David Dodds, chief of operations for Trans Liberty, said the Kansas law is the worst enacted so far, although other states, including Idaho, are now following Kansas’ lead.

“It’s discriminating against a specific portion of people, and there are real penalties for just being a person now, at this point, which we’ve never really seen before in any state,” Dodds said.

“This is the first time we’ve forayed into direct operational work,” he added. “This is the first time that we’ve had to ring the bell, issue the alarm, and say, OK, we gotta go help people ourselves.”

Operation Lifeboat provides an online portal for trans Kansans to request help with housing and other needs.
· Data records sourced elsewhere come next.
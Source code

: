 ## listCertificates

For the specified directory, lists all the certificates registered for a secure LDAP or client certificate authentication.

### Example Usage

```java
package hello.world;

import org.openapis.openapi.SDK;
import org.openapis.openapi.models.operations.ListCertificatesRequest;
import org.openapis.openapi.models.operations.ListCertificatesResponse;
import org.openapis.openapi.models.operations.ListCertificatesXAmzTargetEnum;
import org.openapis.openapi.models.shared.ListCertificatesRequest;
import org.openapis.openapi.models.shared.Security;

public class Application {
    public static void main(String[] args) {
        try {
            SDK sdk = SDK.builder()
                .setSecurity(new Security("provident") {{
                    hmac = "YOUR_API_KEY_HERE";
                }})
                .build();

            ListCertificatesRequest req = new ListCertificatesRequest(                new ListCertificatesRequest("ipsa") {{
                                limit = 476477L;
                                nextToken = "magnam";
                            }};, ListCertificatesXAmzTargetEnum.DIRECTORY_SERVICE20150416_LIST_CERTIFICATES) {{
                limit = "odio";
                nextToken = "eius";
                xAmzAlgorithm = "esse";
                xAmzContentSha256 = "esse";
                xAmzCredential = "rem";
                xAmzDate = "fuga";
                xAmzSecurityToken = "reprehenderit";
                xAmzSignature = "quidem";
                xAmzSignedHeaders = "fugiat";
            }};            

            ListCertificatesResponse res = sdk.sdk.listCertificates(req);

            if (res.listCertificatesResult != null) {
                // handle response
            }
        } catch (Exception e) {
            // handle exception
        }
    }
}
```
Allies can offer to be drivers, hosts, movers and donors.

Dodds said Trans Liberty used the Federal Emergency Management Agency’s National Incident Management System, which is available to government and nongovernment entities, to set up Operation Lifeboat. The team working to serve trans Kansans has experience in disaster response and refugee evacuation, he said.

As of Thursday, there had been 34 direct requests in the past six days, Dodds said. He provided an example of someone who couldn’t go to work without a valid driver’s license and needed financial assistance because they were facing eviction.

“Our immediate issue was taking care of people who were going to be homeless if we didn’t step in,” he said.

The people who want to move out of state don’t know where to go, he said. They just know they want to go. He recommends places like Colorado, which has legislative protections for transgender people and a large trans community in Denver, or Minneapolis, which also has a large trans community with resources.

“A lot of people are just like, ‘I’ll just go to Kansas City.’ I’m like, ‘Well, I don’t really think that’s a good idea, because you’re putting yourself in the same sort of situation that you are right now, with a government that could pass a law at any given point in time to take your rights away,’ ” he said.

Regardless of whether people are staying or leaving, he said, “there’s definitely a fear.”

“They have no idea what to do now,” Dodds said. “Should I move? Should I stay? Should I get a new ID? Should I not get a new ID? Should I cave in to the law? You see a lot of confusion and a lot of anxiety about, OK, what do I do, and if I’m leaving, how do I get out now?”